Тот неопределенно повел плечом:
– В гавани.
– Знаешь, Дайк, пока дождь, не ходи никуда, все равно у тебя вряд ли будет работа. Пересиди здесь. Обсушишься.
Дайк понял, что ей жаль его. Он сам не разобрал, горечь или тепло разлилось у него в душе. Гвендис добавила:
– Как ты живешь, когда осень?.. Хочешь, Дайк, приходи ночевать в этом флигеле? Я не буду его запирать и принесу тебе одеяло.
Дайк отрывисто сказал, что придет, а подумал, что не придет ни за что. Он боялся своих снов. Когда Дайк ощущал, что его готово охватить странное и чужое видение, ему хотелось забиться в угол, спрятаться, затаиться в щели. Он со страхом ждал, что однажды, даже открыв глаза поутру, не сумеет проснуться: темную, ненадежную память Дайка поглотит та, которая пробуждается, когда он спит. Тогда он станет кем-то другим, не человеком и не жителем теперешнего мира. Лучше бы, когда это случится, никого не было рядом. Они - те, о ком снятся Дайку сны - ненавидят и убивают людей.
В эту ночь Дайку приснился родич царя Бисмы, небожитель Дасава Санейяти.
Бродяга видел небожителя в темном покое без света, в неподвижности - и знал, что Дасава сейчас погружен в созерцание. Он может так сидеть часами, высвобождая в своей душе особенные силы - магию небесного народа.
Сумрачный покой иногда озарялся яркой вспышкой - юный небожитель учился окружать себя сиянием. Во сне Дайку это казалось самым обыденным делом…
Видел он Дасаву и под открытым небом, на воинских учениях. Тот вскидывал руку, и воздух пронзала быстрая молния. Любой воин Сатры умеет сводить небесный огонь.
Дасава - тирес, это означает «царевич»: точнее, «наследник царства», а не «сын царя». Дасава - небожитель, которому предстоит построить новое подвластное Сатре царство - Дасавасатру. Это право перед государем Сатры заслужил его род.
В снах Дайка Дасава изредка появлялся совсем еще мальчиком, подростком. Он отвечал на вопросы небожителя, одетого в спадающую вольными складками накидку и песочного цвета поддевку без рукавов.
– Ты тирес, - говорил Дасаве наставник, - твое призвание весьма высоко.
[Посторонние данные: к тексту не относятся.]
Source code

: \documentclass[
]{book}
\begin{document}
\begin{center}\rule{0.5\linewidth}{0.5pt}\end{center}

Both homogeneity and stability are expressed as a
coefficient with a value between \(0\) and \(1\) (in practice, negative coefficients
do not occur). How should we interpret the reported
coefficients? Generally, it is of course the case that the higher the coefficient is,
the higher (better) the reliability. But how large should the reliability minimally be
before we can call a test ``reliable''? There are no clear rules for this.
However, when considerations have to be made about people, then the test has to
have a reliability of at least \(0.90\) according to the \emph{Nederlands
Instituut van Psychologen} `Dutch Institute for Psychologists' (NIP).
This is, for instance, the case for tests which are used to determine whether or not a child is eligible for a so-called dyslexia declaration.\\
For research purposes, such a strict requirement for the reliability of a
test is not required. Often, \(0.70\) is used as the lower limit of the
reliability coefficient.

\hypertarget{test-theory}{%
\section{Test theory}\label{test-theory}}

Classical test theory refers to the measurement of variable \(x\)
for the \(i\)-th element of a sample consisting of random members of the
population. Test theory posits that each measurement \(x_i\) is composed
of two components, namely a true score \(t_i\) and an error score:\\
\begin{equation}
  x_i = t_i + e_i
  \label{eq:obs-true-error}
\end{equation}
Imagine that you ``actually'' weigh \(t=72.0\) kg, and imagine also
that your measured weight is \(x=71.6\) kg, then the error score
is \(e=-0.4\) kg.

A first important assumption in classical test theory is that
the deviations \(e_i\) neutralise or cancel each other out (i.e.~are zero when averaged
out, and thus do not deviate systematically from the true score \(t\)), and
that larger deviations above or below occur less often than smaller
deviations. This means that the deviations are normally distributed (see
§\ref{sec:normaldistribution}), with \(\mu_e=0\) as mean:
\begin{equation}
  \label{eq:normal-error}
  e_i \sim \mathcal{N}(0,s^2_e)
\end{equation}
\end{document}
Ты - один из тех, кто приблизит бессмертие нашего народа, когда скверна будет уничтожена.
Вокруг простиралась огражденная Стеной благословенная земля Бисмасатры, где-то в ней было скрыто ее драгоценное сердце-бриллиант. А за Стеной царства шумел лесами первозданный и бренный Обитаемый мир.
– Все в Обитаемом мире - скверна. Наши славные предки осознали свою ошибку - здесь нет источника могущества. Мы нарушили волю Вседержителя и понесли справедливое наказание. Но мы опомнились и покаялись. Отныне мы не соприкасаемся с Обитаемым миром, хотя и вынуждены в нем жить. Есть ли в тебе скверна, Дасава?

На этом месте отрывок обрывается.